El debate sobre el aborto

El debate sobre el aborto se politizó en los años sesenta y setenta, cuando la gran revolución moral y de costumbres que cambió de arriba abajo las sociedades democráticas liberales. Desde entonces –a grandes líneas- sigue ahí. La izquierda se identifica con el aborto y en la derecha se sitúan los partidarios de la vida, como si estas etiquetas, más ideológicas que políticas, contribuyeran a aclarar el significado del hecho en discusión. Es posible que, en parte, ocurra así. Lo que es seguro es que otro enfoque que se alejara de una perspectiva tan ideologizada y diera más importancia a la moral y a la ética contribuiría también a esclarecerlo.

 

Nos hemos acostumbrado a pensar la libertad como aquello que nos permite hacer lo que queremos. La libertad, sin embargo, se comprende mejor como aquello que nos permite hacer lo que tenemos que hacer. Lo que nos invita al control de nuestra vida, de nuestros afectos y nuestros deseos. Aquello que nos permite ser conscientes, en la medida de lo posible, de las consecuencias de nuestros actos. Aquello que nos hace responsables, por tanto, y nos abre a la comprensión de las consecuencias que en los demás tiene nuestra conducta. El embarazo es una de las situaciones en la que esta relación entre libertad y responsabilidad aparece con mayor claridad y con mayor dramatismo: por las gigantescas repercusiones de un acto como el aborto y por la indefensión absoluta de la criatura concebida.

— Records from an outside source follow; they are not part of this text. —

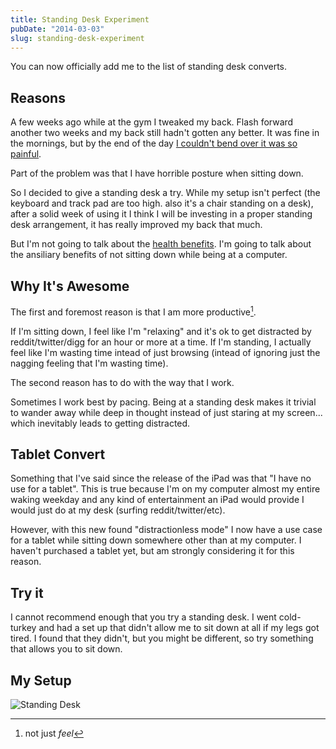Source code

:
 ```yaml
---
title: Standing Desk Experiment
pubDate: "2014-03-03"
slug: standing-desk-experiment
---
```


You can now officially add me to the list of standing desk converts.

## Reasons

A few weeks ago while at the gym I tweaked my back. Flash forward another two weeks and my back still hadn't gotten any better. It was fine in the mornings, but by the end of the day [I couldn't bend over it was so painful](https://twitter.com/helloandre/status/437847658170826752).

Part of the problem was that I have horrible posture when sitting down.

So I decided to give a standing desk a try. While my setup isn't perfect (the keyboard and track pad are too high. also it's a chair standing on a desk), after a solid week of using it I think I will be investing in a proper standing desk arrangement, it has really improved my back that much.

But I'm not going to talk about the [health benefits](https://search.brave.com/search?q=health+benefits+of+standing+desk&source=desktop). I'm going to talk about the ansiliary benefits of not sitting down while being at a computer.

## Why It's Awesome

The first and foremost reason is that I am more productive[^foot1].

If I'm sitting down, I feel like I'm "relaxing" and it's ok to get distracted by reddit/twitter/digg for an hour or more at a time. If I'm standing, I actually feel like I'm wasting time intead of just browsing (intead of ignoring just the nagging feeling that I'm wasting time).

The second reason has to do with the way that I work.

Sometimes I work best by pacing. Being at a standing desk makes it trivial to wander away while deep in thought instead of just staring at my screen... which inevitably leads to getting distracted.

## Tablet Convert

Something that I've said since the release of the iPad was that "I have no use for a tablet". This is true because I'm on my computer almost my entire waking weekday and any kind of entertainment an iPad would provide I would just do at my desk (surfing reddit/twitter/etc).

However, with this new found "distractionless mode" I now have a use case for a tablet while sitting down somewhere other than at my computer. I haven't purchased a tablet yet, but am strongly considering it for this reason.

## Try it

I cannot recommend enough that you try a standing desk. I went cold-turkey and had a set up that didn't allow me to sit down at all if my legs got tired. I found that they didn't, but you might be different, so try something that allows you to sit down.

## My Setup

![Standing Desk](/img/standing-desk.jpg)

[^foot1]: not just _feel_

El aborto afecta de lleno al derecho más básico de todos, aquel sobre cuya conquista –por utilizar el vocabulario de la izquierda- se levantan siempre las sociedades civilizadas. Es el derecho, o el respeto a la vida. Sin duda se puede pensar que la criatura concebida no es un ser humano, pero nadie puede negar que lo será, si las cosas ocurren como tienen que ocurrir, y que en cualquier estado previo al nacimiento es una vida destinada a convertirse en un ser humano. Un ser humano con todas las características que le corresponden: una persona, con su propia libertad y un futuro que ella misma habrá de construirse. La práctica del aborto supone anteponer los propios intereses a esa alteridad radical que, por el momento, forma parte de la persona de la madre, aunque ya no sea del todo ella, ni, aunque sea completamente dependiente, sea un órgano más de su cuerpo. Aquí está el núcleo básico de cualquier futura solidaridad, de cualquier empatía, como se dice ahora. Es difícil imaginar una sociedad capaz de pensar en los demás, capaz por tanto de un mínimo de justicia, si esto falla masivamente, como está fallando.

En otra dimensión del debate, el aborto parece venir a asegurar la igualdad entre mujeres y hombres. Sin embargo, es esta una visión limitada del concepto de igualdad. Hace tabla rasa de aquello que nuestra sociedad –por otro lado- valora en grado superlativo, como es la diferencia, la base de la identidad. Pues bien, la igualdad en este punto no puede consistir en negar el hecho básico que define a la mujer, que es ese misterio que debería ir rodeado del máximo respeto, de las máximas precauciones. Ninguna mujer debe ver su proyecto de vida determinado por esto, pero las consecuencias de la construcción de una ficción igualitaria no serán, ni están siendo ya, menos perjudiciales. La igualdad no se basa en una mentira.

Si nos esforzamos por sacar el debate sobre el aborto del estrecho campo ideológico y lo pensamos en términos éticos –la libertad, la vida, la solidaridad, la igualdad, la identidad y la dignidad- es posible que empecemos a entender el verdadero significado político del asunto y a dejar atrás la monstruosidad que está ocurriendo a nuestro alrededor.